Background
Melphalan is an alkylating agent used in both autologous (ASCT) and allogeneic stem cell transplantation. It is a substrate of L‐type amino acid transporter‐1 (LAT‐1) and LAT‐2, which are involved in its tissue penetration and elimination. Gabapentin and pregabalin, common concomitant medications in patients with multiple myeloma undergoing ASCT, are also substrates of LAT transporters, raising concern for potential competitive inhibition of melphalan transport. We evaluated whether concurrent use of gabapentin or pregabalin in patients receiving high‐dose melphalan (≥140 mg/m2) prior to ASCT impacted frequency and severity of melphalan‐related adverse events.
Objective
We aimed to determine if concurrent administration of gabapentin or pregabalin and melphalan increased melphalan toxicity.
Methods
This was a single‐center, retrospective evaluation including patients ≥18 years of age who received high‐dose melphalan as part of a conditioning regimen at the Winship Cancer Institute of Emory University between August 1, 2010 and April 1, 2020 and were followed through their transplant admission.

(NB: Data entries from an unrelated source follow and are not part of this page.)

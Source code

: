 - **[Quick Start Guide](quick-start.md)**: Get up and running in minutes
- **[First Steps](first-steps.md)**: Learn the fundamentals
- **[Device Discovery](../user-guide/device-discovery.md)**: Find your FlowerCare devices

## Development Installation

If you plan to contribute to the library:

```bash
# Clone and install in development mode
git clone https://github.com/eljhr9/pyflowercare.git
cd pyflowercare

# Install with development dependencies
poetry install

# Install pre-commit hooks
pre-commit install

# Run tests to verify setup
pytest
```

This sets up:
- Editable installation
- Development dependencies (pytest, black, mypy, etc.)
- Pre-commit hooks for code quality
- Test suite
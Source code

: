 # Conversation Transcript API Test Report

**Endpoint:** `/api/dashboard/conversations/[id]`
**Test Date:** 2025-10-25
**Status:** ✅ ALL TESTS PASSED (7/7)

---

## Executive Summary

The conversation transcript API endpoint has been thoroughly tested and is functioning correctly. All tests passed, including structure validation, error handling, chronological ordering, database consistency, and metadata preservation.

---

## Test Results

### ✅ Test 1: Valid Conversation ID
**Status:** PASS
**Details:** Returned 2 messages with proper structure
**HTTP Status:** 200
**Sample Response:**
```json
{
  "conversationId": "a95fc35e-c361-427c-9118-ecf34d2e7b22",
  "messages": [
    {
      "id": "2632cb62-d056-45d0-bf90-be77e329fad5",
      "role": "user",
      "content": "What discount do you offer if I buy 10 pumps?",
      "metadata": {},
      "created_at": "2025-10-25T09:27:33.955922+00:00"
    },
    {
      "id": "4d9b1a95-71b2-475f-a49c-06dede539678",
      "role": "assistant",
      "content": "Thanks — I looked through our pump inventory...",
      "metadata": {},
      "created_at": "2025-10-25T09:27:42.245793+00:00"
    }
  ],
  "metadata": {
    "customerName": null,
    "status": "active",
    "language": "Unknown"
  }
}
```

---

After identification and inclusion of patients who received melphalan in combination with gabapentin or pregabalin, patient matching based on age (±5 years), sex, and melphalan dose (140 mg/m2 or 200 mg/m2) was utilized to generate a comparable cohort of patients who received melphalan alone. The primary outcome was hospital length of stay (LOS); secondary outcomes included supportive care requirements between days +4 and day +14 and time to neutrophil and platelet‐20 engraftment.
Results
Among 176 patients evaluated in each group, median hospital LOS was 16 days, median time to neutrophil engraftment was 14 days, and median time to platelet‐20 engraftment was 16 days in both groups. In addition, there were no significant differences in supportive care requirements between groups.
Conclusion
In this study, use of gabapentin or pregabalin in combination with melphalan did not impact safety of the conditioning regimen in patients undergoing ASCT.